WHAT IS REQUIRED →
What you return should be every line below, word for word, and none of the images.

SUPPLIED DATA →
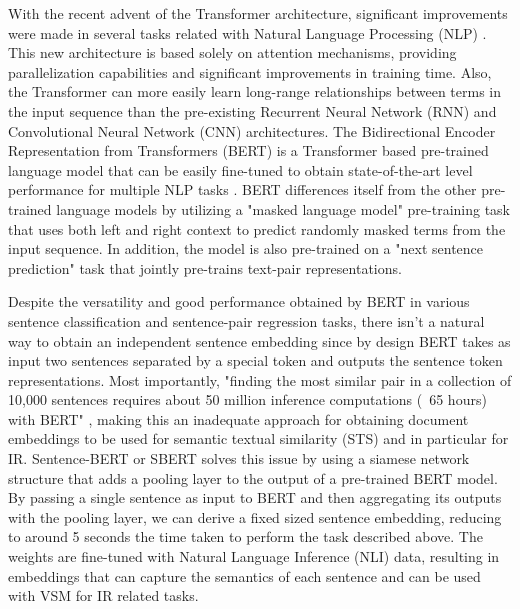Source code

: \documentclass[a4paper]{article}
\begin{document}
With the recent advent of the Transformer architecture, significant improvements were made in several tasks related with Natural Language Processing (NLP) \citet{vaswani2017}. This new architecture is based solely on attention mechanisms, providing parallelization capabilities and significant improvements in training time. Also, the Transformer can more easily learn long-range relationships between terms in the input sequence than the pre-existing Recurrent Neural Network (RNN) \citep{} and Convolutional Neural Network (CNN) \citep{} architectures. The Bidirectional Encoder Representation from Transformers (BERT) is a Transformer based pre-trained language model that can be easily fine-tuned to obtain state-of-the-art level performance for multiple NLP tasks \citep{devlin2019}. BERT differences itself from the other pre-trained language models by utilizing a "masked language model" pre-training task that uses both left and right context to predict randomly masked terms from the input sequence. In addition, the model is also pre-trained on a "next sentence prediction" task that jointly pre-trains text-pair representations.

Despite the versatility and good performance obtained by BERT in various sentence classification and sentence-pair regression tasks, there isn't a natural way to obtain an independent sentence embedding since by design BERT takes as input two sentences separated by a special token and outputs the sentence token representations. Most importantly, "finding the most similar pair in a collection of 10,000 sentences requires about 50 million inference computations (~65 hours) with BERT" \citep{reimers2019}, making this an inadequate approach for obtaining document embeddings to be used for semantic textual similarity (STS) and in particular for IR. Sentence-BERT or SBERT \citep{reimers2019} solves this issue by using a siamese network structure that adds a pooling layer to the output of a pre-trained BERT model. By passing a single sentence as input to BERT and then aggregating its outputs with the pooling layer, we can derive a fixed sized sentence embedding, reducing to around 5 seconds the time taken to perform the task described above. The weights are fine-tuned with Natural Language Inference (NLI) data, resulting in embeddings that can capture the semantics of each sentence and can be used with VSM for IR related tasks.

\end{document}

COMPLETED TASK →
Source code

: \documentclass[a4paper]{article}
\begin{document}
With the recent advent of the Transformer architecture, significant improvements were made in several tasks related with Natural Language Processing (NLP) \citet{vaswani2017}. This new architecture is based solely on attention mechanisms, providing parallelization capabilities and significant improvements in training time. Also, the Transformer can more easily learn long-range relationships between terms in the input sequence than the pre-existing Recurrent Neural Network (RNN) \citep{} and Convolutional Neural Network (CNN) \citep{} architectures. The Bidirectional Encoder Representation from Transformers (BERT) is a Transformer based pre-trained language model that can be easily fine-tuned to obtain state-of-the-art level performance for multiple NLP tasks \citep{devlin2019}. BERT differences itself from the other pre-trained language models by utilizing a "masked language model" pre-training task that uses both left and right context to predict randomly masked terms from the input sequence. In addition, the model is also pre-trained on a "next sentence prediction" task that jointly pre-trains text-pair representations.

Despite the versatility and good performance obtained by BERT in various sentence classification and sentence-pair regression tasks, there isn't a natural way to obtain an independent sentence embedding since by design BERT takes as input two sentences separated by a special token and outputs the sentence token representations. Most importantly, "finding the most similar pair in a collection of 10,000 sentences requires about 50 million inference computations (~65 hours) with BERT" \citep{reimers2019}, making this an inadequate approach for obtaining document embeddings to be used for semantic textual similarity (STS) and in particular for IR. Sentence-BERT or SBERT \citep{reimers2019} solves this issue by using a siamese network structure that adds a pooling layer to the output of a pre-trained BERT model. By passing a single sentence as input to BERT and then aggregating its outputs with the pooling layer, we can derive a fixed sized sentence embedding, reducing to around 5 seconds the time taken to perform the task described above. The weights are fine-tuned with Natural Language Inference (NLI) data, resulting in embeddings that can capture the semantics of each sentence and can be used with VSM for IR related tasks.

\end{document}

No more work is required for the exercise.